EXERCISE DIRECTIONS> Write out every entry below exactly as it appears. Pictures do not belong in the copy.

-- EXERCISE MATERIALS follows --

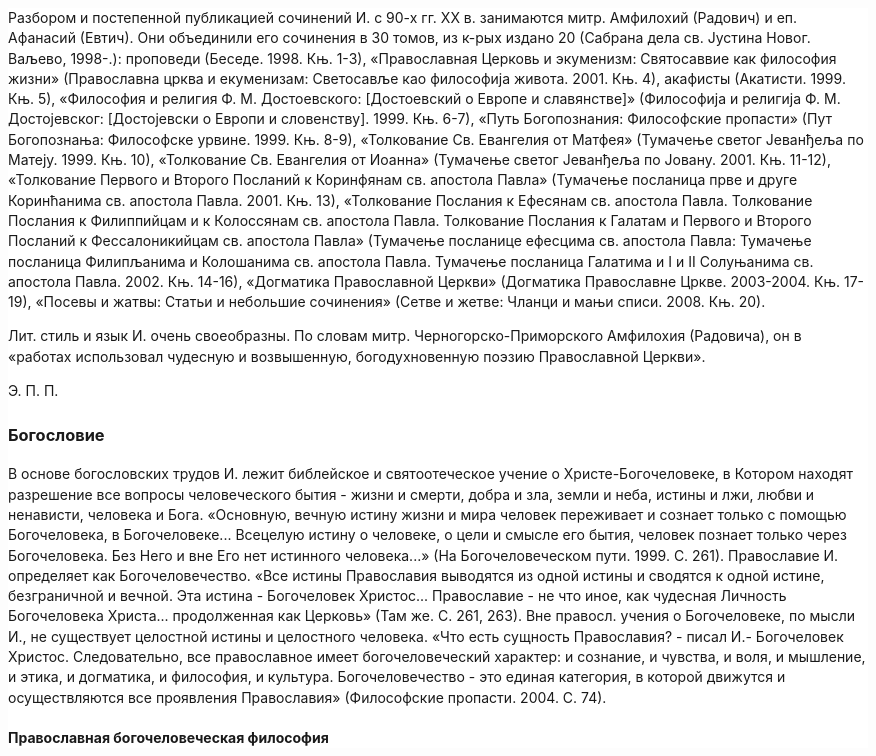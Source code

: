 Разбором и постепенной публикацией сочинений И. с 90-х гг. ХХ в. занимаются митр. Амфилохий (Радович) и еп. Афанасий (Евтич). Они объединили его сочинения в 30 томов, из к-рых издано 20 (Сабрана дела св. Jустина Новог. Ваљево, 1998-.): проповеди (Беседе. 1998. Књ. 1-3), «Православная Церковь и экуменизм: Святосаввие как философия жизни» (Православна црква и екуменизам: Светосавље као философиjа живота. 2001. Књ. 4), акафисты (Акатисти. 1999. Књ. 5), «Философия и религия Ф. М. Достоевского: [Достоевский о Европе и славянстве]» (Философиjа и религиjа Ф. М. Достоjевског: [Достоjевски о Европи и словенству]. 1999. Књ. 6-7), «Путь Богопознания: Философские пропасти» (Пут Богопознања: Философске урвине. 1999. Књ. 8-9), «Толкование Св. Евангелия от Матфея» (Тумачење светог Jеванђеља по Матеjу. 1999. Књ. 10), «Толкование Св. Евангелия от Иоанна» (Тумачење светог Jеванђеља по Jовану. 2001. Књ. 11-12), «Толкование Первого и Второго Посланий к Коринфянам св. апостола Павла» (Тумачење посланица прве и друге Коринћанима св. апостола Павла. 2001. Књ. 13), «Толкование Послания к Ефесянам св. апостола Павла. Толкование Послания к Филиппийцам и к Колоссянам св. апостола Павла. Толкование Послания к Галатам и Первого и Второго Посланий к Фессалоникийцам св. апостола Павла» (Тумачење посланице ефесцима св. апостола Павла: Тумачење посланица Филипљанима и Колошанима св. апостола Павла. Тумачење посланица Галатима и I и II Солуњанима св. апостола Павла. 2002. Књ. 14-16), «Догматика Православной Церкви» (Догматика Православне Цркве. 2003-2004. Књ. 17-19), «Посевы и жатвы: Статьи и небольшие сочинения» (Сетве и жетве: Чланци и мањи списи. 2008. Књ. 20).

Лит. стиль и язык И. очень своеобразны. По словам митр. Черногорско-Приморского Амфилохия (Радовича), он в «работах использовал чудесную и возвышенную, богодухновенную поэзию Православной Церкви».

Э. П. П. 

### Богословие

В основе богословских трудов И. лежит библейское и святоотеческое учение о Христе-Богочеловеке, в Котором находят разрешение все вопросы человеческого бытия - жизни и смерти, добра и зла, земли и неба, истины и лжи, любви и ненависти, человека и Бога. «Основную, вечную истину жизни и мира человек переживает и сознает только с помощью Богочеловека, в Богочеловеке... Всецелую истину о человеке, о цели и смысле его бытия, человек познает только через Богочеловека. Без Него и вне Его нет истинного человека...» (На Богочеловеческом пути. 1999. С. 261). Православие И. определяет как Богочеловечество. «Все истины Православия выводятся из одной истины и сводятся к одной истине, безграничной и вечной. Эта истина - Богочеловек Христос... Православие - не что иное, как чудесная Личность Богочеловека Христа... продолженная как Церковь» (Там же. С. 261, 263). Вне правосл. учения о Богочеловеке, по мысли И., не существует целостной истины и целостного человека. «Что есть сущность Православия? - писал И.- Богочеловек Христос. Следовательно, все православное имеет богочеловеческий характер: и сознание, и чувства, и воля, и мышление, и этика, и догматика, и философия, и культура. Богочеловечество - это единая категория, в которой движутся и осуществляются все проявления Православия» (Философские пропасти. 2004. С. 74).

#### Православная богочеловеческая философия

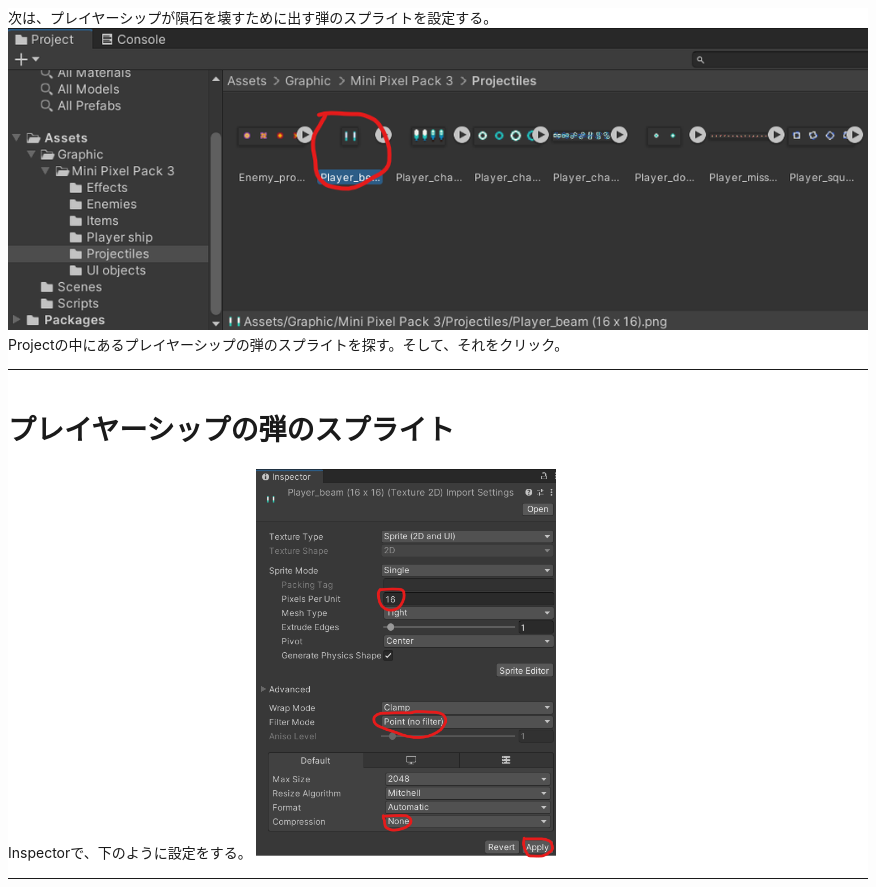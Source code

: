 次は、プレイヤーシップが隕石を壊すために出す弾のスプライトを設定する。
<img src=./SS/BulletAsset.png width=1000>
Projectの中にあるプレイヤーシップの弾のスプライトを探す。そして、それをクリック。

---

# プレイヤーシップの弾のスプライト

Inspectorで、下のように設定をする。
<img src=./SS/BulletApply.png width=300>

---
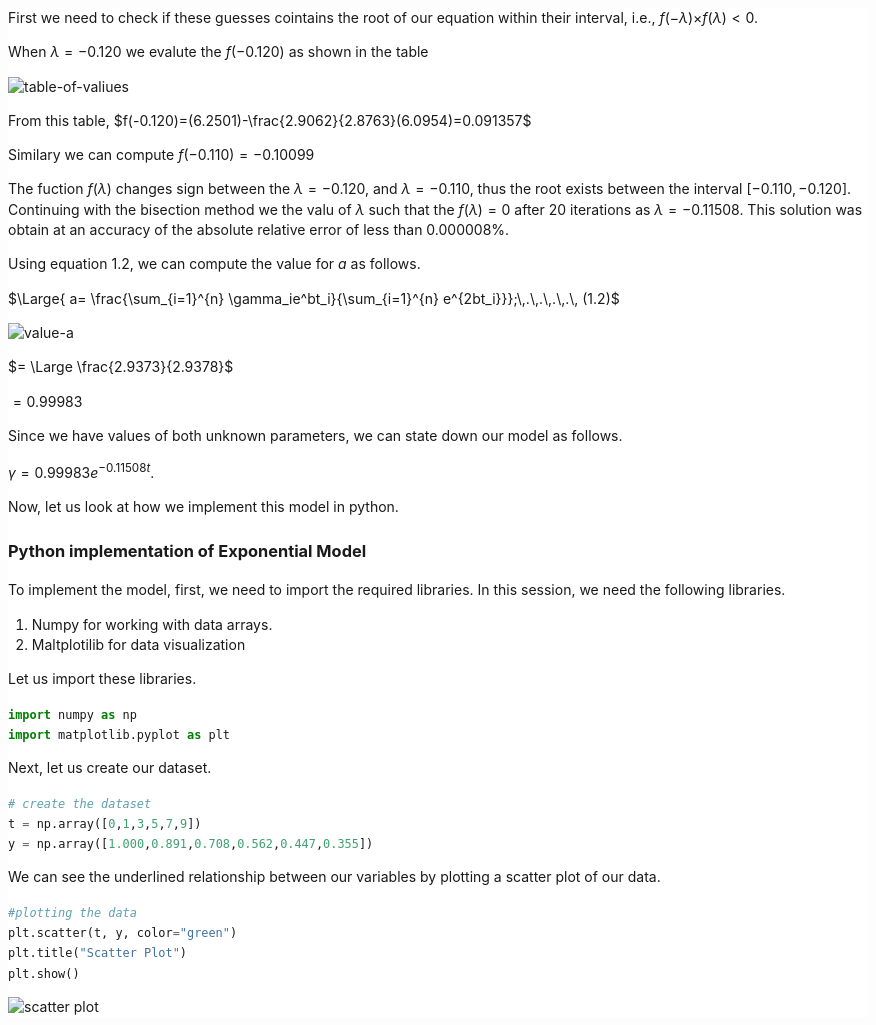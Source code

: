 First we need to check if these guesses cointains the root of our equation within their interval, i.e., $f(-\lambda)\times$$f(\lambda)<0$.

When $\lambda=-0.120$ we evalute  the $f(-0.120)$ as shown in the table

![table-of-valiues](/engineering-education/exponential-regression-in-python/table.png)

From this table, $f(-0.120)=(6.2501)-\frac{2.9062}{2.8763}(6.0954)=0.091357$

Similary we can compute $f(− 0.110)=−0.10099$

The fuction $f(\lambda)$ changes sign between the $\lambda=-0.120$, and $\lambda=-0.110$, thus the root exists between the interval $[-0.110,-0.120]$. Continuing with the bisection method we the valu of $\lambda$ such that the $f(\lambda)=0$ after 20 iterations as $\lambda = −0.11508$. This solution was obtain at an accuracy of the absolute relative error of less than $0.000008\%$.

Using equation $1.2$, we can compute the value for $a$ as follows.

$\Large{ a= \frac{\sum_{i=1}^{n} \gamma_ie^bt_i}{\sum_{i=1}^{n} e^{2bt_i}}};\,.\,.\,.\,.\, (1.2)$

![value-a](/engineering-education/exponential-regression-in-python/a-value.png)

$= \Large \frac{2.9373}{2.9378}$

$= 0.99983$

Since we have values of both unknown parameters, we can state down our model as follows.

$\gamma = 0.99983e^{−0.11508t}$.

Now, let us look at how we implement this model in python.

### Python implementation of Exponential Model
To implement the model, first, we need to import the required libraries. In this session, we need the following libraries.
1. Numpy for working with data arrays.
2. Maltplotilib for data visualization
  
Let us import these libraries.

```python
import numpy as np
import matplotlib.pyplot as plt
```
Next, let us create our dataset.

```python
# create the dataset
t = np.array([0,1,3,5,7,9])
y = np.array([1.000,0.891,0.708,0.562,0.447,0.355])

```
We can see the underlined relationship between our variables by plotting a scatter plot of our data.

```python
#plotting the data
plt.scatter(t, y, color="green")
plt.title("Scatter Plot")
plt.show()

```
![scatter plot](/engineering-education/exponential-regression-in-python/data-scatterplot.png)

-- EXERCISE MATERIALS concluded --

FINISHED EXERCISE>
Source code

: Разбором и постепенной публикацией сочинений И. с 90-х гг. ХХ в. занимаются митр. Амфилохий (Радович) и еп. Афанасий (Евтич). Они объединили его сочинения в 30 томов, из к-рых издано 20 (Сабрана дела св. Jустина Новог. Ваљево, 1998-.): проповеди (Беседе. 1998. Књ. 1-3), «Православная Церковь и экуменизм: Святосаввие как философия жизни» (Православна црква и екуменизам: Светосавље као философиjа живота. 2001. Књ. 4), акафисты (Акатисти. 1999. Књ. 5), «Философия и религия Ф. М. Достоевского: [Достоевский о Европе и славянстве]» (Философиjа и религиjа Ф. М. Достоjевског: [Достоjевски о Европи и словенству]. 1999. Књ. 6-7), «Путь Богопознания: Философские пропасти» (Пут Богопознања: Философске урвине. 1999. Књ. 8-9), «Толкование Св. Евангелия от Матфея» (Тумачење светог Jеванђеља по Матеjу. 1999. Књ. 10), «Толкование Св. Евангелия от Иоанна» (Тумачење светог Jеванђеља по Jовану. 2001. Књ. 11-12), «Толкование Первого и Второго Посланий к Коринфянам св. апостола Павла» (Тумачење посланица прве и друге Коринћанима св. апостола Павла. 2001. Књ. 13), «Толкование Послания к Ефесянам св. апостола Павла. Толкование Послания к Филиппийцам и к Колоссянам св. апостола Павла. Толкование Послания к Галатам и Первого и Второго Посланий к Фессалоникийцам св. апостола Павла» (Тумачење посланице ефесцима св. апостола Павла: Тумачење посланица Филипљанима и Колошанима св. апостола Павла. Тумачење посланица Галатима и I и II Солуњанима св. апостола Павла. 2002. Књ. 14-16), «Догматика Православной Церкви» (Догматика Православне Цркве. 2003-2004. Књ. 17-19), «Посевы и жатвы: Статьи и небольшие сочинения» (Сетве и жетве: Чланци и мањи списи. 2008. Књ. 20).

Лит. стиль и язык И. очень своеобразны. По словам митр. Черногорско-Приморского Амфилохия (Радовича), он в «работах использовал чудесную и возвышенную, богодухновенную поэзию Православной Церкви».

Э. П. П. 

### Богословие

В основе богословских трудов И. лежит библейское и святоотеческое учение о Христе-Богочеловеке, в Котором находят разрешение все вопросы человеческого бытия - жизни и смерти, добра и зла, земли и неба, истины и лжи, любви и ненависти, человека и Бога. «Основную, вечную истину жизни и мира человек переживает и сознает только с помощью Богочеловека, в Богочеловеке... Всецелую истину о человеке, о цели и смысле его бытия, человек познает только через Богочеловека. Без Него и вне Его нет истинного человека...» (На Богочеловеческом пути. 1999. С. 261). Православие И. определяет как Богочеловечество. «Все истины Православия выводятся из одной истины и сводятся к одной истине, безграничной и вечной. Эта истина - Богочеловек Христос... Православие - не что иное, как чудесная Личность Богочеловека Христа... продолженная как Церковь» (Там же. С. 261, 263). Вне правосл. учения о Богочеловеке, по мысли И., не существует целостной истины и целостного человека. «Что есть сущность Православия? - писал И.- Богочеловек Христос. Следовательно, все православное имеет богочеловеческий характер: и сознание, и чувства, и воля, и мышление, и этика, и догматика, и философия, и культура. Богочеловечество - это единая категория, в которой движутся и осуществляются все проявления Православия» (Философские пропасти. 2004. С. 74).

#### Православная богочеловеческая философия

Source code

: 次は、プレイヤーシップが隕石を壊すために出す弾のスプライトを設定する。
<img src=./SS/BulletAsset.png width=1000>
Projectの中にあるプレイヤーシップの弾のスプライトを探す。そして、それをクリック。

---

# プレイヤーシップの弾のスプライト

Inspectorで、下のように設定をする。
<img src=./SS/BulletApply.png width=300>

---
Source code

: First we need to check if these guesses cointains the root of our equation within their interval, i.e., $f(-\lambda)\times$$f(\lambda)<0$.

When $\lambda=-0.120$ we evalute  the $f(-0.120)$ as shown in the table

![table-of-valiues](/engineering-education/exponential-regression-in-python/table.png)

From this table, $f(-0.120)=(6.2501)-\frac{2.9062}{2.8763}(6.0954)=0.091357$

Similary we can compute $f(− 0.110)=−0.10099$

The fuction $f(\lambda)$ changes sign between the $\lambda=-0.120$, and $\lambda=-0.110$, thus the root exists between the interval $[-0.110,-0.120]$. Continuing with the bisection method we the valu of $\lambda$ such that the $f(\lambda)=0$ after 20 iterations as $\lambda = −0.11508$. This solution was obtain at an accuracy of the absolute relative error of less than $0.000008\%$.

Using equation $1.2$, we can compute the value for $a$ as follows.

$\Large{ a= \frac{\sum_{i=1}^{n} \gamma_ie^bt_i}{\sum_{i=1}^{n} e^{2bt_i}}};\,.\,.\,.\,.\, (1.2)$

![value-a](/engineering-education/exponential-regression-in-python/a-value.png)

$= \Large \frac{2.9373}{2.9378}$

$= 0.99983$

Since we have values of both unknown parameters, we can state down our model as follows.

$\gamma = 0.99983e^{−0.11508t}$.

Now, let us look at how we implement this model in python.

### Python implementation of Exponential Model
To implement the model, first, we need to import the required libraries. In this session, we need the following libraries.
1. Numpy for working with data arrays.
2. Maltplotilib for data visualization
  
Let us import these libraries.

```python
import numpy as np
import matplotlib.pyplot as plt
```
Next, let us create our dataset.

```python
# create the dataset
t = np.array([0,1,3,5,7,9])
y = np.array([1.000,0.891,0.708,0.562,0.447,0.355])

```
We can see the underlined relationship between our variables by plotting a scatter plot of our data.

```python
#plotting the data
plt.scatter(t, y, color="green")
plt.title("Scatter Plot")
plt.show()

```
![scatter plot](/engineering-education/exponential-regression-in-python/data-scatterplot.png)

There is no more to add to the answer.